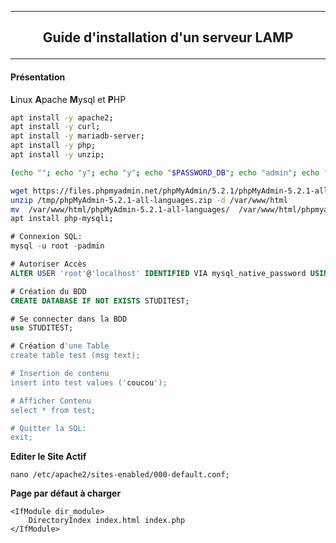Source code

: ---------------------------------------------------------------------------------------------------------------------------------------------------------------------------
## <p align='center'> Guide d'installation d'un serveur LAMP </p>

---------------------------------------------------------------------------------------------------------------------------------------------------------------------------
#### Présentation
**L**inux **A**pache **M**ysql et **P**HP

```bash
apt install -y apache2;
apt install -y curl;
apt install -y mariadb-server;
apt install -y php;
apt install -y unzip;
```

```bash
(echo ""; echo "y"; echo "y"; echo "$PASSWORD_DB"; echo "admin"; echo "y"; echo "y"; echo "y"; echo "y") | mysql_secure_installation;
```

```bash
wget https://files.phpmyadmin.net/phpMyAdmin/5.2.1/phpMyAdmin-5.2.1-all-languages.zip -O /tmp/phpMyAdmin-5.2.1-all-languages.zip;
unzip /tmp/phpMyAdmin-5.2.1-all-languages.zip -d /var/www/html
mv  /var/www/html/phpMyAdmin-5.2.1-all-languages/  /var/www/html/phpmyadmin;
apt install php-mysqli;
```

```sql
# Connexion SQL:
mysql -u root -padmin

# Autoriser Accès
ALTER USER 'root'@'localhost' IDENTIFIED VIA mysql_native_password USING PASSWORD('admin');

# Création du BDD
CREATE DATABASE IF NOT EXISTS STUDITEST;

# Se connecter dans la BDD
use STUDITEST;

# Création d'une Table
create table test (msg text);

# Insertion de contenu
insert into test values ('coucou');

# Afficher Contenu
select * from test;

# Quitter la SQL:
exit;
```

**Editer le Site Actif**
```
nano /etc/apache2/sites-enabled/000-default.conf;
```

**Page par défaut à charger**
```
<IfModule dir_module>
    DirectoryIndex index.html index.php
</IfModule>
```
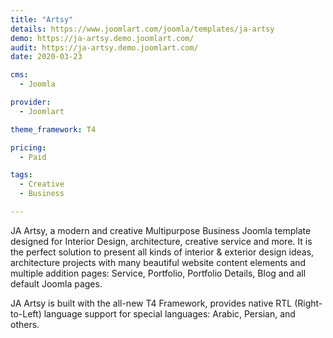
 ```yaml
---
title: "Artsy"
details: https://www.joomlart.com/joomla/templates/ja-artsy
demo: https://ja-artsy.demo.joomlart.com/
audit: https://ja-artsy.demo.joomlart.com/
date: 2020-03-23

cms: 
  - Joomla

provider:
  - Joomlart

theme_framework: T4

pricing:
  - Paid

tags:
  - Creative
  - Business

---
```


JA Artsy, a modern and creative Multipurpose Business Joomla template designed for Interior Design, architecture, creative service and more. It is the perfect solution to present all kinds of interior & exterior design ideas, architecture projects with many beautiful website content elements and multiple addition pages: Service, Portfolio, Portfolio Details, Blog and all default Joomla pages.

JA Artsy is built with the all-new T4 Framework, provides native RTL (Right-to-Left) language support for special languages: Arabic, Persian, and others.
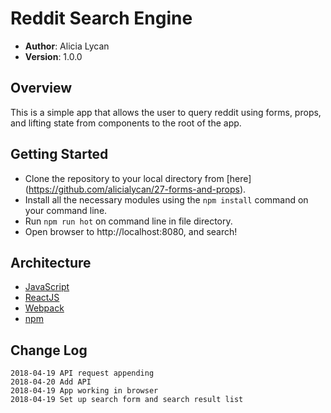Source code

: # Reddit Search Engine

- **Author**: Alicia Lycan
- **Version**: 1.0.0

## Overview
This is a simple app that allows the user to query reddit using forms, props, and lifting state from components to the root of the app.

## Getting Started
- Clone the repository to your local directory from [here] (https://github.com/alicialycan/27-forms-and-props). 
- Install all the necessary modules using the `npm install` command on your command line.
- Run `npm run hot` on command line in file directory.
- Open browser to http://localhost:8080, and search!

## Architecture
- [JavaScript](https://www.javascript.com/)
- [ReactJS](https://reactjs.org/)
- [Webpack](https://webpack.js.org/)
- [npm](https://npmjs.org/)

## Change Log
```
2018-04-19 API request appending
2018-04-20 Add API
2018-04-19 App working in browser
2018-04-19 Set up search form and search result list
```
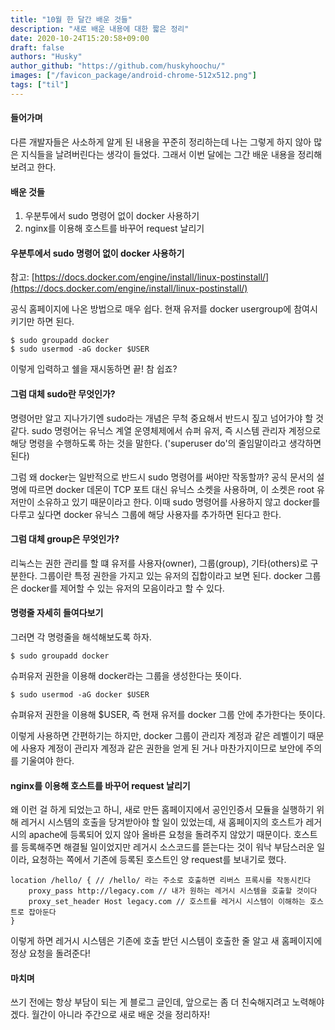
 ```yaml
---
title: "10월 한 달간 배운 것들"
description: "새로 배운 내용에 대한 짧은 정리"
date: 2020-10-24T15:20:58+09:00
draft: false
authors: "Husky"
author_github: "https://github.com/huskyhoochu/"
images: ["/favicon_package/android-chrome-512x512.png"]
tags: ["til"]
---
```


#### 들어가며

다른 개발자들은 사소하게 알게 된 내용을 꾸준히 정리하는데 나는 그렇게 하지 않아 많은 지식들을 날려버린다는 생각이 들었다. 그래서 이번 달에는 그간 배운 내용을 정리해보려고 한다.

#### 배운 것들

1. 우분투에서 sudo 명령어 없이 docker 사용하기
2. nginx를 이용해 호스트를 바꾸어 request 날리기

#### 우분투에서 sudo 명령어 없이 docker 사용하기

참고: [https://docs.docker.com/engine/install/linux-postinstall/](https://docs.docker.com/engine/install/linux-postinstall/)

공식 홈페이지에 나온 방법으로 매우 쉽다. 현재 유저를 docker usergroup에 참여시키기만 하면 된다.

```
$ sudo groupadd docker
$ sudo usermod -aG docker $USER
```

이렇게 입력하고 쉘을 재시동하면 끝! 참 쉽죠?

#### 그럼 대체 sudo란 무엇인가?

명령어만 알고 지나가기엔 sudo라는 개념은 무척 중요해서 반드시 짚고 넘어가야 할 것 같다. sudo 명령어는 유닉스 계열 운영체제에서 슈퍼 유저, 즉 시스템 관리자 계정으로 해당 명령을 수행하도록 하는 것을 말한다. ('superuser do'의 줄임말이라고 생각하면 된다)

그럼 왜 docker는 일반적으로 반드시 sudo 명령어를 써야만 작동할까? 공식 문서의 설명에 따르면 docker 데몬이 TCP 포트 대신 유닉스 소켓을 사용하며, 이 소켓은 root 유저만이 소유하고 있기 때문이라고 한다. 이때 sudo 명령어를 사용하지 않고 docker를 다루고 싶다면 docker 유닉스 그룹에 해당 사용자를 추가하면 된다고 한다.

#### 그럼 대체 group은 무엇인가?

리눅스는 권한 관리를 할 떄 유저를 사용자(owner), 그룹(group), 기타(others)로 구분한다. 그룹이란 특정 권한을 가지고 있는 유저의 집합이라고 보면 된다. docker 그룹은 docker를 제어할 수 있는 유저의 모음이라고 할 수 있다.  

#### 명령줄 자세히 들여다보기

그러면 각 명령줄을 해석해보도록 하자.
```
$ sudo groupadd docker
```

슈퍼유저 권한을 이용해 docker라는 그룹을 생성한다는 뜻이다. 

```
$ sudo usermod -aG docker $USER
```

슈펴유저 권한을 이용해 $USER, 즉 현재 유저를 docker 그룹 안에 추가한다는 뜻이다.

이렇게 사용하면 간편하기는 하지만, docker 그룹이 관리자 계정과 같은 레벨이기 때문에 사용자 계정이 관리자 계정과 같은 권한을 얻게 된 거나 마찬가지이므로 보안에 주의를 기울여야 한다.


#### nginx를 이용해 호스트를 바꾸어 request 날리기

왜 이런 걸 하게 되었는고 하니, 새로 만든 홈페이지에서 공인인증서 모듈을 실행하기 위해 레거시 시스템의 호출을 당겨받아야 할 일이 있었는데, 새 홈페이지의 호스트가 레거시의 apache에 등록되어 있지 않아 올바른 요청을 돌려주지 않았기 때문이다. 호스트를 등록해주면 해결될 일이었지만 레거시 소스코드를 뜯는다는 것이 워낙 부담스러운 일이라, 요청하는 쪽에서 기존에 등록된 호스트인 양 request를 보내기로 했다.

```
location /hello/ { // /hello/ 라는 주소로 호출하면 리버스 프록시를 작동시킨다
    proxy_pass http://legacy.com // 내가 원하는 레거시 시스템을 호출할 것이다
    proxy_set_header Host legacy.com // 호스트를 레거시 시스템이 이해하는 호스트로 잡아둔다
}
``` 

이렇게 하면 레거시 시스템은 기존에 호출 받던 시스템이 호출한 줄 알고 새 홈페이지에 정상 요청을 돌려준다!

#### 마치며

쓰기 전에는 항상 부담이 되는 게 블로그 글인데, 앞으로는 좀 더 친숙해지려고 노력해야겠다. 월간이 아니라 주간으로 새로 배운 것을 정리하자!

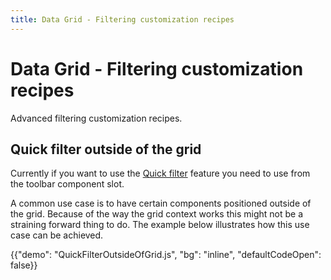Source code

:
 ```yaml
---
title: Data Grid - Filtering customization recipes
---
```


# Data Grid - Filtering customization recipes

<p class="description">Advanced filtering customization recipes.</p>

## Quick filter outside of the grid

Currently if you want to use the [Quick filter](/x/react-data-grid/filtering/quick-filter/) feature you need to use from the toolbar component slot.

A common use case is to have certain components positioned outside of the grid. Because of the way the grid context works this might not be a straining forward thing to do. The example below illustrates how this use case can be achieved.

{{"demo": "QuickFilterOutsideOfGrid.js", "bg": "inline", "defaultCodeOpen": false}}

****************************************

» EXERCISE GOAL
Taking the entries above, restate exactly those lines that fall between the line with "## Overview" and the line with "- Install all", keeping both of those lines too.

» EXERCISE SOLUTION
## Overview
This is a simple app that allows the user to query reddit using forms, props, and lifting state from components to the root of the app.

## Getting Started
- Clone the repository to your local directory from [here] (https://github.com/alicialycan/27-forms-and-props). 
- Install all the necessary modules using the `npm install` command on your command line.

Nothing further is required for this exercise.